[GPU] Add SwapExpandShapeWithSlice pattern to loop fusion pass (#19729)
This PR moves the `SwapExpandShapeWithSlicePattern` to
Codegen/Common/Transforms, and adds the pattern to the
FuseAndHoistParallelLoops pass.
This pattern is generally useful for tiling fusion, because it exposes
more producer fusion opportunities when there are reshapes in the IR,
but more specifically, it is useful in combination with the pattern
introduced in https://github.com/iree-org/iree/pull/19295. That pattern
creates an expanded parallel_insert_slice, and an expand_shape on the
corresponding init block arg in the forall loop body. This makes the
slice on the init argument lower dimensional than the
parallel_insert_slice at the end. It is better for bufferization if
these slices are the same, and this pattern makes that happen by
bubbling the slice of the init arg up through the expand_shape,
increasing the dimensionality to match the parallel_insert_slice.
---------
Signed-off-by: Max Dawkins <max.dawkins@gmail.com>
diff --git a/compiler/src/iree/compiler/Codegen/Common/BUILD.bazel b/compiler/src/iree/compiler/Codegen/Common/BUILD.bazel
index 940477d..17510c5 100644
--- a/compiler/src/iree/compiler/Codegen/Common/BUILD.bazel
+++ b/compiler/src/iree/compiler/Codegen/Common/BUILD.bazel
@@ -155,6 +155,7 @@
"TileDispatchUsingInterface.cpp",
"TileLargeTensors.cpp",
"TileSizeSelection.cpp",
+ "Transforms.cpp",
"TypePropagationPass.cpp",
"UnrollAnnotatedLoops.cpp",
"UserConfig.cpp",
diff --git a/compiler/src/iree/compiler/Codegen/Common/CMakeLists.txt b/compiler/src/iree/compiler/Codegen/Common/CMakeLists.txt
index d6e2528..5029cff 100644
--- a/compiler/src/iree/compiler/Codegen/Common/CMakeLists.txt
+++ b/compiler/src/iree/compiler/Codegen/Common/CMakeLists.txt
@@ -147,6 +147,7 @@
"TileDispatchUsingInterface.cpp"
"TileLargeTensors.cpp"
"TileSizeSelection.cpp"
+ "Transforms.cpp"
"TypePropagationPass.cpp"
"UnrollAnnotatedLoops.cpp"
"UserConfig.cpp"
diff --git a/compiler/src/iree/compiler/Codegen/Common/GPU/GPUApplyTilingLevel.cpp b/compiler/src/iree/compiler/Codegen/Common/GPU/GPUApplyTilingLevel.cpp
index 62a8ac2..68ee271 100644
--- a/compiler/src/iree/compiler/Codegen/Common/GPU/GPUApplyTilingLevel.cpp
+++ b/compiler/src/iree/compiler/Codegen/Common/GPU/GPUApplyTilingLevel.cpp
@@ -5,6 +5,7 @@
// SPDX-License-Identifier: Apache-2.0 WITH LLVM-exception
#include "iree/compiler/Codegen/Common/GPU/Passes.h"
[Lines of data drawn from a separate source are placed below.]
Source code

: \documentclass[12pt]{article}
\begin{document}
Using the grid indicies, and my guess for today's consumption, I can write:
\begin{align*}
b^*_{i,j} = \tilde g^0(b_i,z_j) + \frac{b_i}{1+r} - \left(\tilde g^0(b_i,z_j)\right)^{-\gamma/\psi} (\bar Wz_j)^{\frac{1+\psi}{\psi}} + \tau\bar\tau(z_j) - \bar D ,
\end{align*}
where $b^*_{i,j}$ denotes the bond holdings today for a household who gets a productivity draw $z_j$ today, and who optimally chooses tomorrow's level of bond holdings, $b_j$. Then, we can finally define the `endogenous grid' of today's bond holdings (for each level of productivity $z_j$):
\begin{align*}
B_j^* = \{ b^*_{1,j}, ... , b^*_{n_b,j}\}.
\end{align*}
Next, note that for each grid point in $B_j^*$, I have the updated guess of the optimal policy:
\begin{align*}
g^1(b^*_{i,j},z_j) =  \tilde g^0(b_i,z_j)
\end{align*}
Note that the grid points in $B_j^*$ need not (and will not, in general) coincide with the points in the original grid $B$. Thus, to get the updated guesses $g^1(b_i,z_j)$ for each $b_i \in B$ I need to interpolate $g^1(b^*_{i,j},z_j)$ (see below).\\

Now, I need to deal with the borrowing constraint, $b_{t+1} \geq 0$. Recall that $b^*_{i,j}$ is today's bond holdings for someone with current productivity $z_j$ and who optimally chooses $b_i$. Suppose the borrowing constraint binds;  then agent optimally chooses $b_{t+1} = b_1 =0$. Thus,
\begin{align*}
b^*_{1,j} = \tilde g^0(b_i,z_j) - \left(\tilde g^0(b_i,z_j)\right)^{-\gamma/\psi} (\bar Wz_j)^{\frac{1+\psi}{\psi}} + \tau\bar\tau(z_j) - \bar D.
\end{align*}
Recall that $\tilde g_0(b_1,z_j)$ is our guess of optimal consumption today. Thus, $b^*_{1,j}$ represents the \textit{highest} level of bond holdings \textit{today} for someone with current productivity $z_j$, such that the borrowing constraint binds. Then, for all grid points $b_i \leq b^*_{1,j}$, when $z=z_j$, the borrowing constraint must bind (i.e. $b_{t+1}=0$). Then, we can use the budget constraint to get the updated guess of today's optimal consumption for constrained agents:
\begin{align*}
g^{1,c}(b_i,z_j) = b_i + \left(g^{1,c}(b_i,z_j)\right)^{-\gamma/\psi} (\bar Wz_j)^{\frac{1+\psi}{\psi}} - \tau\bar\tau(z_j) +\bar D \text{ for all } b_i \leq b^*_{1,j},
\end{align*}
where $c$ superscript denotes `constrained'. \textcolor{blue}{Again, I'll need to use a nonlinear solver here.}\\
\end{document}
+#include "iree/compiler/Codegen/Common/Transforms.h"
#include "iree/compiler/Codegen/Dialect/Codegen/IR/IREECodegenAttrs.h"
#include "iree/compiler/Codegen/Dialect/Codegen/IR/IREECodegenInterfaces.h"
#include "iree/compiler/Codegen/Dialect/GPU/IR/IREEGPUAttrs.h"
@@ -41,156 +42,6 @@
};
} // namespace
-/// Pattern to convert `tensor.extract_slice(tensor.expand_shape)` to
-/// `tensor.expand_shape(tensor.extract_slice)`.
-static LogicalResult
-swapExpandShapeWithSlice(RewriterBase &rewriter,
- tensor::ExpandShapeOp expandShapeOp,
- tensor::ExtractSliceOp sliceOp) {
- SmallVector<OpFoldResult> offsets = sliceOp.getMixedOffsets();
- SmallVector<OpFoldResult> sizes = sliceOp.getMixedSizes();
-
- if (sliceOp.getResultType().getRank() != sizes.size()) {
- return rewriter.notifyMatchFailure(sliceOp,
- "unimplemented: rank reducing slice");
- }
-
- // Helper variables and function for accumulating the new offset and length
- // values.
- Location loc = expandShapeOp->getLoc();
- AffineExpr d0, d1, d2;
- bindDims(rewriter.getContext(), d0, d1, d2);
- // Multiply two integers.
- auto mul = [&](OpFoldResult v1, OpFoldResult v2) {
- auto mulMap = AffineMap::get(2, 0, {d0 * d1});
- return affine::makeComposedFoldedAffineApply(rewriter, loc, mulMap,
- {v1, v2});
- };
- auto mulAdd = [&](OpFoldResult v1, OpFoldResult v2, OpFoldResult v3) {
- auto mulMap = AffineMap::get(3, 0, {d0 * d1 + d2});
- return affine::makeComposedFoldedAffineApply(rewriter, loc, mulMap,
- {v1, v2, v3});
- };
-
- SmallVector<OpFoldResult> outputShape =
- getMixedValues(expandShapeOp.getStaticOutputShape(),
- expandShapeOp.getOutputShape(), rewriter);
-
- auto isZeroOffsetAndFullSize = [](OpFoldResult offset, OpFoldResult sliceSize,
- OpFoldResult size) {
- if (!isConstantIntValue(offset, 0))
- return false;
- FailureOr<bool> maybeEqual =
- ValueBoundsConstraintSet::areEqual(sliceSize, size);
- return llvm::succeeded(maybeEqual) && maybeEqual.value();
- };
-
- // First verify that this is a full slice of the expanded tensor.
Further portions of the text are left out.